S&P FAİZ İNDİRİMİ BEKLİYOR
S&P Global Ratings de yayınladığı “Ekonomik Görünüm ABD 4. Çeyrek 2024” başlıklı raporunda, bu yıl trendin üzerinde yer alan reel GSYH büyümesinin 2025’te trendin altına düşmesini, işsizlik oranının daha da artmasını ve enflasyonun düşmesini beklemeye devam ettiklerini açıkladı. CNBC-e‘nin haberine göre Fed’in istikrarlı bir faiz indirimi serisine başlayacak gibi göründüğünü öne süren S&P Global, “2025 yılı sonuna kadar politika faizlerinin yüzde 3.00-yüzde 3.25 nihai oranına ulaşacağını tahmin ediyoruz ve her iki yönde de riskler mevcut. Yaklaşan kademeli gevşeme dönemini, reel ekonomiyi anında canlandırmaktan ziyade, büyümenin potansiyelin çok altına düşmesini önleyici bir tedbir olarak görüyoruz” dedi.

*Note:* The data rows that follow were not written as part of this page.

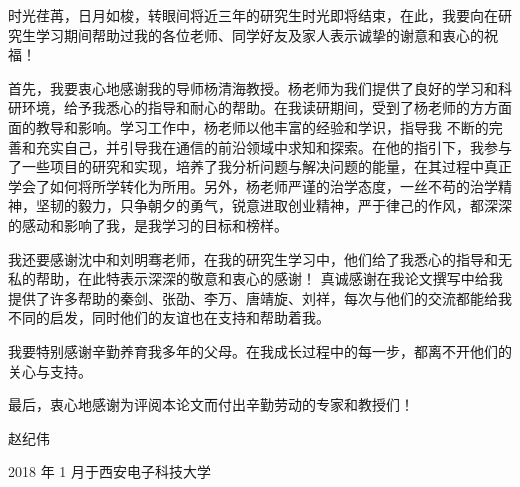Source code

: 
\begin{thanks}

时光荏苒，日月如梭，转眼间将近三年的研究生时光即将结束，在此，我要向在研究生学习期间帮助过我的各位老师、同学好友及家人表示诚挚的谢意和衷心的祝福！ \par

首先，我要衷心地感谢我的导师杨清海教授。杨老师为我们提供了良好的学习和科研环境，给予我悉心的指导和耐心的帮助。在我读研期间，受到了杨老师的方方面面的教导和影响。学习工作中，杨老师以他丰富的经验和学识，指导我
不断的完善和充实自己，并引导我在通信的前沿领域中求知和探索。在他的指引下，我参与了一些项目的研究和实现，培养了我分析问题与解决问题的能量，在其过程中真正学会了如何将所学转化为所用。另外，杨老师严谨的治学态度，一丝不苟的治学精神，坚韧的毅力，只争朝夕的勇气，锐意进取创业精神，严于律己的作风，都深深的感动和影响了我，是我学习的目标和榜样。 \par

我还要感谢沈中和刘明骞老师，在我的研究生学习中，他们给了我悉心的指导和无私的帮助，在此特表示深深的敬意和衷心的感谢！ 真诚感谢在我论文撰写中给我提供了许多帮助的秦剑、张劭、李万、唐靖旋、刘祥，每次与他们的交流都能给我不同的启发，同时他们的友谊也在支持和帮助着我。 \par

我要特别感谢辛勤养育我多年的父母。在我成长过程中的每一步，都离不开他们的关心与支持。 \par

最后，衷心地感谢为评阅本论文而付出辛勤劳动的专家和教授们！ \par

赵纪伟\par

2018 年 1 月于西安电子科技大学\par

\end{thanks}
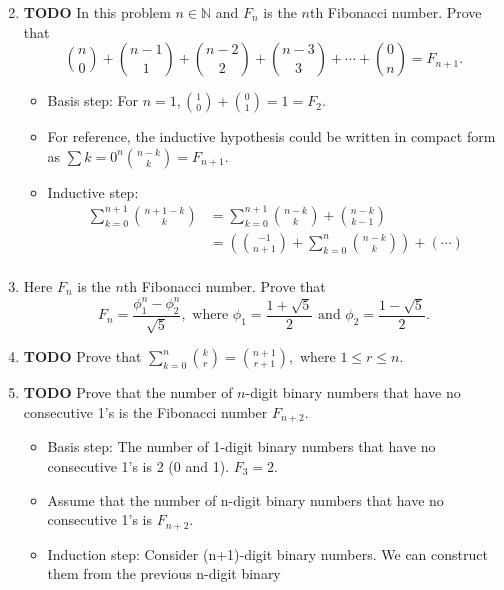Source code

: \documentclass[11pt, oneside]{amsart}
\begin{document}
\begin{enumerate}
\begin{itemize}
\begin{equation*}
\end{equation*}
\end{itemize}
\item {\bfseries\sffamily TODO} In this problem \(n \in \mathbb{N}\) and \(F_n\) is the \(n\)th Fibonacci number.  Prove that
\label{sec:orgbd4d5f2}
\begin{equation*}
\binom{n}{0} + \binom{n-1}{1} + \binom{n-2}{2} + \binom{n-3}{3} + \dotsb + \binom{0}{n} = F_{n+1}.
\end{equation*}
\begin{itemize}
\item Basis step: For \(n = 1, \binom{1}{0} + \binom{0}{1} = 1 = F_2.\)
\item For reference, the inductive hypothesis could be written in compact form as \(\sum{k=0}^n \binom{n-k}{k} =
      F_{n+1}.\)
\item Inductive step:
\begin{align*}
\sum_{k=0}^{n+1} \binom{n+1-k}{k} &= \sum_{k=0}^{n+1} \binom{n-k}{k} + \binom{n-k}{k-1}  \\
&= \left( \binom{-1}{n+1} + \sum_{k=0}^n \binom{n-k}{k} \right) + \left( \dotsb \right) \\
\end{align*}
\end{itemize}
\item Here \(F_n\) is the \(n\)th Fibonacci number.  Prove that
\label{sec:orgd265aa0}
\begin{equation*}
F_n = \frac{\phi_1^n - \phi_2^n}{\sqrt{5}}, \text{ where } \phi_1 = \frac{1+\sqrt{5}}{2} \text{ and } \phi_2 =
\frac{1-\sqrt{5}}{2}.
\end{equation*}
\item {\bfseries\sffamily TODO} Prove that \(\sum_{k=0}^n \binom{k}{r} = \binom{n+1}{r+1},\) where \(1 \leq r \leq n.\)
\label{sec:org2fb5b90}
\item {\bfseries\sffamily TODO} Prove that the number of \(n\)-digit binary numbers that have no consecutive 1's is the Fibonacci number \(F_{n+2}.\)
\label{sec:org61435c9}
\begin{itemize}
\item Basis step: The number of 1-digit binary numbers that have no consecutive 1's is 2 (0 and 1). \(F_3=2.\)
\item Assume that the number of n-digit binary numbers that have no consecutive 1's is \(F_{n+2}\).
\item Induction step: Consider (n+1)-digit binary numbers.  We can construct them from the previous n-digit binary

\end{itemize}
\end{enumerate}
\end{document}

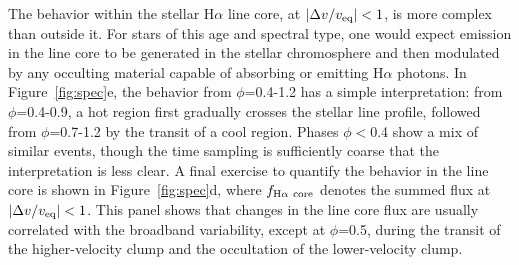 \documentclass{nature3}
\begin{document}
The behavior within the stellar H$\alpha$ line core, at $|\Delta v /
v_{\rm eq}|<1$, is more complex than outside it.  For stars of
this age and spectral type, one would expect emission in the line core
to be generated in the stellar chromosphere
and then modulated by any occulting material capable of absorbing or
emitting H$\alpha$ photons.  In Figure~\ref{fig:spec}e, the behavior from
$\phi$=0.4-1.2 has a simple interpretation: from $\phi$=0.4-0.9, a hot
region first gradually crosses the stellar line profile, followed from
$\phi$=0.7-1.2 by the transit of a cool region.  Phases $\phi$$<$0.4
show a mix of similar events, though the time sampling is
sufficiently coarse that the interpretation is less clear.  A final
exercise to quantify the behavior in the line core is shown in
Figure~\ref{fig:spec}d, where $f_{\rm H\alpha\ core}$ denotes the
summed flux at $|\Delta v / v_{\rm eq}|<1$.  This panel shows that
changes in the line core flux are usually correlated with the
broadband variability, except at $\phi$=0.5, during the transit of the
higher-velocity clump and the occultation of the lower-velocity clump.
\end{document}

Önümüzdeki 12 ay içinde resesyonun başlama olasılığını yüzde 25’te sabit tuttuklarını vurgulayan S&P Global, “Tüketimin hala sağlıklı olması nedeniyle, şimdilik yakın vadeli resesyon korkuları abartılmış görünüyor” değerlendirmesini yaptı.
BÜYÜME BEKLENTİLERİ
S&P Global Ratings, ABD ekonomisinin 2024 yılında ortalama yüzde 2.7 ve 2025 yılında yüzde 1.8 büyümesini beklediklerini vurgularken, “Konut ve imalat sektörlerinde devam eden durgunluk dışında en son faaliyet göstergeleri ekonomik büyüme ivmesinin trendin biraz üzerinde seyretmeye devam ettiğini göstermektedir. Enflasyonun önümüzdeki aylarda daha da yavaşlayacağını tahmin ediyoruz. Potansiyel büyüme arttığı için 2026 ve 2027 büyüme tahminlerimizi bir miktar yukarı yönlü revize ettik. Temel tahminimiz pozitif çıktı açığının 2027 yılına kadar kapanacağını öngörmektedir” ifadelerini kullandı.
‘GEVŞEME HIZI ARTTI’
S&P, hem Fed’in gevşeme derecesinin hem de 2024 ABD başkanlık seçimlerinin sonucuna ilişkin belirsizliğin yatırım harcamalarını engelleyen temel faktörler olduğunu belirtti.
“Haziran ayından bu yana temel tahminimizdeki önemli bir değişiklik, para politikasındaki gevşeme hızının artmasıdır” diyen S&P Global, Fed’in 2024 yılında kalan politika toplantılarında her biri 25 baz puanlık iki faiz indirimi daha yapacağını ve 2025 sonuna kadar toplam 225 baz puanlık faiz indirimi yapacağını öngördüklerini vurguladı. 2025 yıl sonuna kadar faiz indirim beklentisinin önceki beklentiden 75 baz puan daha fazla olduğunu da belirtti.